▶ Task
Tally up the lines below with "functions" in them. Answer with the number only.

▶ Input material
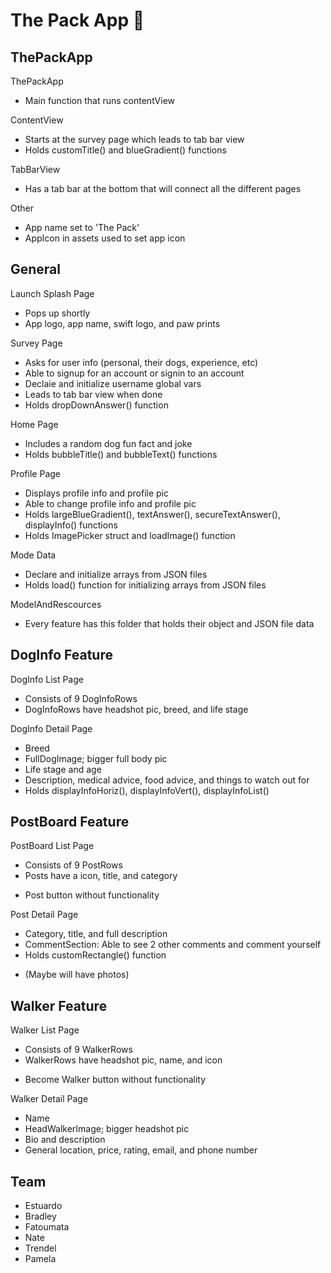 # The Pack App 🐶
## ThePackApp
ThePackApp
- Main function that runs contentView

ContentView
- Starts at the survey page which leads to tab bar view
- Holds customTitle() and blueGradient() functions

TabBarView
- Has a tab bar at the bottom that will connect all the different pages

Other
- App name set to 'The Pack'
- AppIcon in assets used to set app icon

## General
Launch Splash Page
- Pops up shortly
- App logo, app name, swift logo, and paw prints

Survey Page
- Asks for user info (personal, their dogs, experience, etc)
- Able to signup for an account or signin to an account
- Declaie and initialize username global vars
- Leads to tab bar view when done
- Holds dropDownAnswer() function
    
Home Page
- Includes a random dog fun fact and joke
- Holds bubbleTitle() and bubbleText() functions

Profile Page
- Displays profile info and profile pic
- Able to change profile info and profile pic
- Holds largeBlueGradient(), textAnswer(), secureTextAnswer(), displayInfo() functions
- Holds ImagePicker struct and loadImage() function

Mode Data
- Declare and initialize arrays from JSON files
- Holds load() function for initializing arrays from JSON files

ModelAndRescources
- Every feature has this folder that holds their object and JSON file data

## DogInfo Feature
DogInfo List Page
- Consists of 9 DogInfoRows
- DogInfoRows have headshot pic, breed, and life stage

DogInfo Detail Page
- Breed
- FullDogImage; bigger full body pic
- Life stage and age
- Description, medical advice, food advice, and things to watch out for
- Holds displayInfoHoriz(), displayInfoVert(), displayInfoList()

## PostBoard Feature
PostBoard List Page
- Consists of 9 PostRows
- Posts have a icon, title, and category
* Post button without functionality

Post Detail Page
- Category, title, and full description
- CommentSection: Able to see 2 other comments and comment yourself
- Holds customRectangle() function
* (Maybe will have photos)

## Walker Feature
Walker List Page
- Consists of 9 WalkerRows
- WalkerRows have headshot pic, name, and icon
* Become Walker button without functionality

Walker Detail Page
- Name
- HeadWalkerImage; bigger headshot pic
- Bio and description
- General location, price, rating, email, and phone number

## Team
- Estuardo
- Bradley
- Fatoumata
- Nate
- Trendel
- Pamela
...
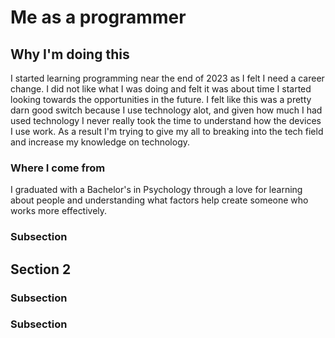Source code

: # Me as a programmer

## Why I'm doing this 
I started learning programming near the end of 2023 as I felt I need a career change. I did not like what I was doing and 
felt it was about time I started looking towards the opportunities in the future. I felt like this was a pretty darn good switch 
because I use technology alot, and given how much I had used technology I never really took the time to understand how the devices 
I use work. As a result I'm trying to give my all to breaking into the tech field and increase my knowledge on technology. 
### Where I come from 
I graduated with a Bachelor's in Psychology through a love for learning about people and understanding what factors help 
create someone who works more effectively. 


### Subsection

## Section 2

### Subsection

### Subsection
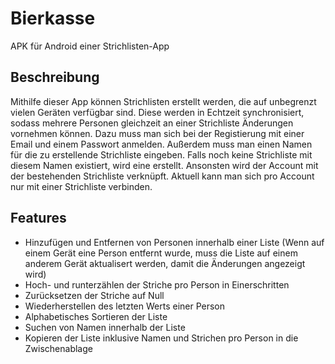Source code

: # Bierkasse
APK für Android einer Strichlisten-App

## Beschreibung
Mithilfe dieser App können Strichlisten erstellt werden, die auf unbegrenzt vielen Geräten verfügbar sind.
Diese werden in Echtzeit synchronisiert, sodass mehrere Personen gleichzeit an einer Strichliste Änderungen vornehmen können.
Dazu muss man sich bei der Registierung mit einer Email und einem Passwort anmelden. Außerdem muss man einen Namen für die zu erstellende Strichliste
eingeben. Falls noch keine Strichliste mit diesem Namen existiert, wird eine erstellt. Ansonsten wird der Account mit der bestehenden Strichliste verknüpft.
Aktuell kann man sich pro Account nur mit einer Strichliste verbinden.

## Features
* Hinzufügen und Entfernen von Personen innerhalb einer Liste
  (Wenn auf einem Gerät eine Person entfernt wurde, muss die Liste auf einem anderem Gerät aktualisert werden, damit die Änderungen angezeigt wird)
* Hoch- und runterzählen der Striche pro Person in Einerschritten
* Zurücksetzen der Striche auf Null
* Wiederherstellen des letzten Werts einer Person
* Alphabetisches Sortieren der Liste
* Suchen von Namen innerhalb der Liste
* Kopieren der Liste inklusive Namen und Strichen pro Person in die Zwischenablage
==
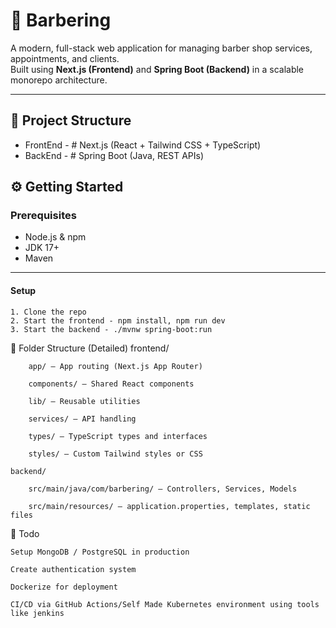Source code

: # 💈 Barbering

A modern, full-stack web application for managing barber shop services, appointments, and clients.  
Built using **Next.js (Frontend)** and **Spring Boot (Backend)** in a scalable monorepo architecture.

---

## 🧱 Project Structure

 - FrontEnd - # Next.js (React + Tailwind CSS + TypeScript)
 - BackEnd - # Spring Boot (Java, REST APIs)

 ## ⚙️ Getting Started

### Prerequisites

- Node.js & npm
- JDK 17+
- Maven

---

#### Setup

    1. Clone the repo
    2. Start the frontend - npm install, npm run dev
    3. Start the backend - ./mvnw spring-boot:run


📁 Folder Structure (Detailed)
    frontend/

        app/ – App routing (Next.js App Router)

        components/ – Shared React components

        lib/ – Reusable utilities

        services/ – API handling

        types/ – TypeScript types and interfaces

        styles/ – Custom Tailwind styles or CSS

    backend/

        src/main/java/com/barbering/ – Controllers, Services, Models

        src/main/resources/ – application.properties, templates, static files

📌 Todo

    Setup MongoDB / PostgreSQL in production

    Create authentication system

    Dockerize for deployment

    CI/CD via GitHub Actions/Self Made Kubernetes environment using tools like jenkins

▶ Completed task
3